Mój poprzedni dziadek jadał podsmażone z jajkiem sadzonym na wierzch. Widziałam, że w restauracjach też tak serwowali. Do tego kapusta kiszona, ziemniaki. Mogą być puree.
Mój poprzedni dziadek jadał podsmażone z jajkiem sadzonym na wierzch. Widziałam, że w restauracjach też tak serwowali. Do tego kapusta kiszona, ziemniaki. Mogą być puree.
Ja dzisiaj na spokojnie robie Königsberger Klopse, ziemniaki, podsmazane buraczki z boczkiem i cebulka, a na deser truskawki smazone z karmelem i czekolada.... ja musze glownie potrawy miekkie robic bo babunia nie ma zabkow ;(
Co to jest to LEBERKASE, widzialem to w sklepie ale nie jadlem jeszcze tego?
Ja dzisiaj na spokojnie robie Königsberger Klopse, ziemniaki, podsmazane buraczki z boczkiem i cebulka, a na deser truskawki smazone z karmelem i czekolada.... ja musze glownie potrawy miekkie robic bo babunia nie ma zabkow ;(
Co to jest to LEBERKASE, widzialem to w sklepie ale nie jadlem jeszcze tego?
A dla mnie pychota - trochę słonawe tylko, ale z ziemniakami się smak wyrównuje.
To jest nawet dosyć miękkie, jak klopsy zje, to i Leberkäse wciągnie, a roboty przy tym mało.
A dzisiaj na obiad zupa dyniowa.
gulasz,gnocchi,czerwona kapucha a dla PDP zupka jarzynowa ,której już 2 kubeczki zeżarłam:)
Wichurka jak robisz zupe dyniową,podziel się przepisem.
Leberkase-obrzydlistwo dla mnie ,,to jest coś jak kiedys nasza mortadela tylko bardziej tłuste...bleeeee
Ja mam dwa przepisy.
1. Dynię hokkaido (nie trzeba obierać) pokroić w kostkę, pokroić 3-4 marchewki, 2-3 ziemniaki, wszystko zalać wodą (do poziomu warzyw), dodać kostę rosołową i gotować do miękkości. Później zblendować, dodać słodkiej śmietany, doprawić solą i pieprzem. Można dużo pieprzu, to będzie lepiej grzała.

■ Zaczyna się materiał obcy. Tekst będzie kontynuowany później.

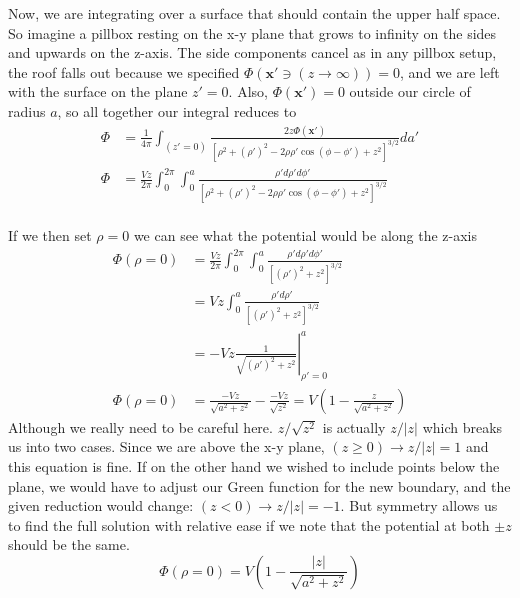 \documentclass{article}
\begin{document}
Now, we are integrating over a surface that should contain the upper half space. So imagine a pillbox resting on the x-y plane that grows to infinity on the sides and upwards on the z-axis. The side components cancel as in any pillbox setup, the roof falls out because we specified $\Phi(\mathbf{x'}\ni(z\to\infty))=0$, and we are left with the surface on the plane $z'=0$. Also, $\Phi(\mathbf{x'})=0$ outside our circle of radius $a$, so all together our integral reduces to
\begin{align*}
\Phi &= \frac{1}{4\pi} \int_{(z'=0)} \frac{2z\Phi(\mathbf{x'})}{[\rho^{2} + (\rho')^{2} - 2\rho\rho'\cos(\phi-\phi') + z^{2}]^{3/2}} da'\\
\Phi &= \boxed{\frac{Vz}{2\pi} \int_{0}^{2\pi}\int_{0}^{a} \frac{\rho' d\rho'd\phi'}{[\rho^{2} + (\rho')^{2} - 2\rho\rho'\cos(\phi-\phi') + z^{2}]^{3/2}}}\\
\end{align*}

If we then set $\rho=0$ we can see what the potential would be along the z-axis
\begin{align*}
\Phi(\rho=0) &= \frac{Vz}{2\pi} \int_{0}^{2\pi}\int_{0}^{a} \frac{\rho' d\rho'd\phi'}{[(\rho')^{2} + z^{2}]^{3/2}}\\
&= Vz \int_{0}^{a} \frac{\rho' d\rho'}{[(\rho')^{2} + z^{2}]^{3/2}}\\
&= -Vz \left.\frac{1}{\sqrt{(\rho')^{2} + z^{2}}}\right|_{\rho'=0}^{a}\\
\Phi(\rho=0) &= \frac{-Vz}{\sqrt{a^{2} + z^{2}}} - \frac{-Vz}{\sqrt{z^{2}}} = \boxed{V\left( 1 - \frac{z}{\sqrt{a^{2}+z^{2}}} \right)}
\end{align*}
Although we really need to be careful here. $z/\sqrt{z^{2}}$ is actually $z/|z|$ which breaks us into two cases. Since we are above the x-y plane, $(z\ge 0)\to z/|z|=1$ and this equation is fine. If on the other hand we wished to include points below the plane, we would have to adjust our Green function for the new boundary, and the given reduction would change: $(z<0)\to z/|z|=-1$. But symmetry allows us to find the full solution with relative ease if we note that the potential at both $\pm z$ should be the same.
\[ \Phi(\rho=0) = \boxed{V\left( 1 - \frac{|z|}{\sqrt{a^{2}+z^{2}}} \right)} \]
\end{document}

2. Pokroić celbulę, podsmażyć chwilę, dodać starty imbir, dalej smażyć, dodać pokrojone ziemniaki, dalej smażyć. Na koniec pokrojoną dynię i marchwekę dać do gara, dodać wszystko z patelni, zalać wodą, dodać kostkę rosołową i znowu gotować. Dodaję jeszcze czubatą łyżeczkę curry do tego. Na koniec zblendować i dodać mleczko kokosowe. Doprawiać za bardzo nie trzeba, bo imbir już jest ostry. No tylko soli jeszcze trzeba.